On 10/01/2013 06:35 PM, Dan Kenigsberg wrote:
> On Tue, Oct 01, 2013 at 02:33:00PM +0100, Lee Yarwood wrote:
>> On 10/01/2013 09:00 AM, Dan Kenigsberg wrote:
>>> It is prefered to post patches to gerrit.ovirt.org.
>>
>> Apologies for jumping in David but I've pushed this here for now :
>>
>> http://gerrit.ovirt.org/19741
> 
> Thanks!
> 
>>
>>> On Tue, Oct 01, 2013 at 01:18:25PM +1000, David Gibson wrote:
>>>> At present, if the super vdsm server dies with an exception inside
>>>> Python's multiprocessing module, then it will not usually produce any
>>>> useful debugging output.
>>>
>>> For our context - when do you notice such supervdsm deaths?
>>> Is it frequent? What is the cause?
>>
>> BZ#1011661 & BZ#1010030 downstream.
> 
> Ok, I can see them, dig into them and find an answer to my question.
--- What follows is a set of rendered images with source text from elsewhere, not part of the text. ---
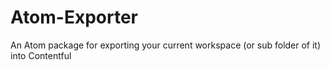 # Atom-Exporter
An Atom package for exporting your current workspace (or sub folder of it) into Contentful
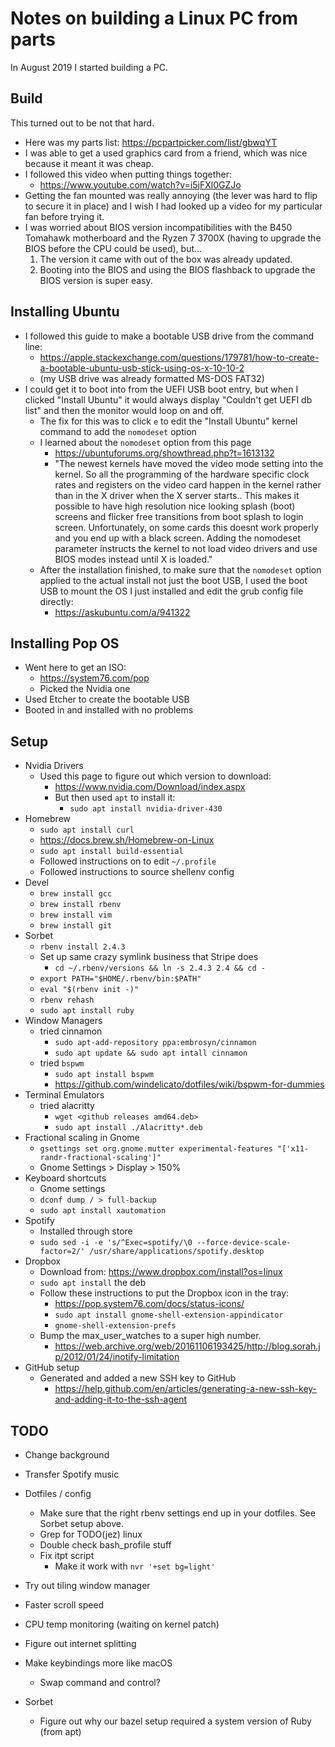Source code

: # Notes on building a Linux PC from parts

In August 2019 I started building a PC.

## Build

This turned out to be not that hard.

- Here was my parts list: <https://pcpartpicker.com/list/gbwqYT>
- I was able to get a used graphics card from a friend, which was nice because
  it meant it was cheap.
- I followed this video when putting things together:
  - <https://www.youtube.com/watch?v=i5jFXl0GZJo>
- Getting the fan mounted was really annoying (the lever was hard to flip to
  secure it in place) and I wish I had looked up a video for my particular fan
  before trying it.
- I was worried about BIOS version incompatibilities with the B450 Tomahawk
  motherboard and the Ryzen 7 3700X (having to upgrade the BIOS before the CPU
  could be used), but...
  1. The version it came with out of the box was already updated.
  2. Booting into the BIOS and using the BIOS flashback to upgrade the BIOS
     version is super easy.

## Installing Ubuntu

- I followed this guide to make a bootable USB drive from the command line:
  - <https://apple.stackexchange.com/questions/179781/how-to-create-a-bootable-ubuntu-usb-stick-using-os-x-10-10-2>
  - (my USB drive was already formatted MS-DOS FAT32)
- I could get it to boot into from the UEFI USB boot entry, but when I clicked
  "Install Ubuntu" it would always display "Couldn't get UEFI db list" and then
  the monitor would loop on and off.
  - The fix for this was to click `e` to edit the "Install Ubuntu" kernel
    command to add the `nomodeset` option
  - I learned about the `nomodeset` option from this page
    - <https://ubuntuforums.org/showthread.php?t=1613132>
    - "The newest kernels have moved the video mode setting into the kernel. So
      all the programming of the hardware specific clock rates and registers on
      the video card happen in the kernel rather than in the X driver when the X
      server starts.. This makes it possible to have high resolution nice
      looking splash (boot) screens and flicker free transitions from boot
      splash to login screen. Unfortunately, on some cards this doesnt work
      properly and you end up with a black screen. Adding the nomodeset
      parameter instructs the kernel to not load video drivers and use BIOS
      modes instead until X is loaded."
  - After the installation finished, to make sure that the `nomodeset` option
    applied to the actual install not just the boot USB, I used the boot USB to
    mount the OS I just installed and edit the grub config file directly:
      - <https://askubuntu.com/a/941322>


## Installing Pop OS

- Went here to get an ISO:
  - <https://system76.com/pop>
  - Picked the Nvidia one
- Used Etcher to create the bootable USB
- Booted in and installed with no problems

## Setup

- Nvidia Drivers
  - Used this page to figure out which version to download:
    - <https://www.nvidia.com/Download/index.aspx>
    - But then used `apt` to install it:
      - `sudo apt install nvidia-driver-430`
- Homebrew
  - `sudo apt install curl`
  - <https://docs.brew.sh/Homebrew-on-Linux>
  - `sudo apt install build-essential`
  - Followed instructions on to edit `~/.profile`
  - Followed instructions to source shellenv config
- Devel
  - `brew install gcc`
  - `brew install rbenv`
  - `brew install vim`
  - `brew install git`
- Sorbet
  - `rbenv install 2.4.3`
  - Set up same crazy symlink business that Stripe does
    - `cd ~/.rbenv/versions && ln -s 2.4.3 2.4 && cd -`
  - `export PATH="$HOME/.rbenv/bin:$PATH"`
  - `eval "$(rbenv init -)"`
  - `rbenv rehash`
  - `sudo apt install ruby`
- Window Managers
  - tried cinnamon
    - `sudo apt-add-repository ppa:embrosyn/cinnamon`
    - `sudo apt update && sudo apt intall cinnamon`
  - tried `bspwm`
    - `sudo apt install bspwm`
    - <https://github.com/windelicato/dotfiles/wiki/bspwm-for-dummies>
- Terminal Emulators
  - tried alacritty
    - `wget <github releases amd64.deb>`
    - `sudo apt install ./Alacritty*.deb`
- Fractional scaling in Gnome
  - `gsettings set org.gnome.mutter experimental-features "['x11-randr-fractional-scaling']"`
  - Gnome Settings > Display > 150%
- Keyboard shortcuts
  - Gnome settings
  - `dconf dump / > full-backup`
  - `sudo apt install xautomation`
- Spotify
  - Installed through store
  - `sudo sed -i -e 's/^Exec=spotify/\0 --force-device-scale-factor=2/' /usr/share/applications/spotify.desktop`
- Dropbox
  - Download from: <https://www.dropbox.com/install?os=linux>
  - `sudo apt install` the deb
  - Follow these instructions to put the Dropbox icon in the tray:
    - <https://pop.system76.com/docs/status-icons/>
    - `sudo apt install gnome-shell-extension-appindicator`
    - `gnome-shell-extension-prefs`
  - Bump the max_user_watches to a super high number.
    - <https://web.archive.org/web/20161106193425/http://blog.sorah.jp/2012/01/24/inotify-limitation>
- GitHub setup
  - Generated and added a new SSH key to GitHub
    - <https://help.github.com/en/articles/generating-a-new-ssh-key-and-adding-it-to-the-ssh-agent>

## TODO

- Change background
- Transfer Spotify music

- Dotfiles / config
  - Make sure that the right rbenv settings end up in your dotfiles. See Sorbet
    setup above.
  - Grep for TODO(jez) linux
  - Double check bash_profile stuff
  - Fix itpt script
    - Make it work with `nvr '+set bg=light'`

- Try out tiling window manager
- Faster scroll speed
- CPU temp monitoring (waiting on kernel patch)
- Figure out internet splitting
- Make keybindings more like macOS
  - Swap command and control?

- Sorbet
  - Figure out why our bazel setup required a system version of Ruby (from apt)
But
> it's not fair to the wider community of users and partner to cite
> private bugs.
> 
> https://www.berrange.com/posts/2012/06/27/thoughts-on-improving-openstack-git-commit-practicehistory/

Apologies Dan,

I believe David was referring to the public BZ#1011661. I believe that
has been attributed to the following change merged upstream in May :

http://gerrit.ovirt.org/#/c/14998

Hopefully David or Tomas can confirm this.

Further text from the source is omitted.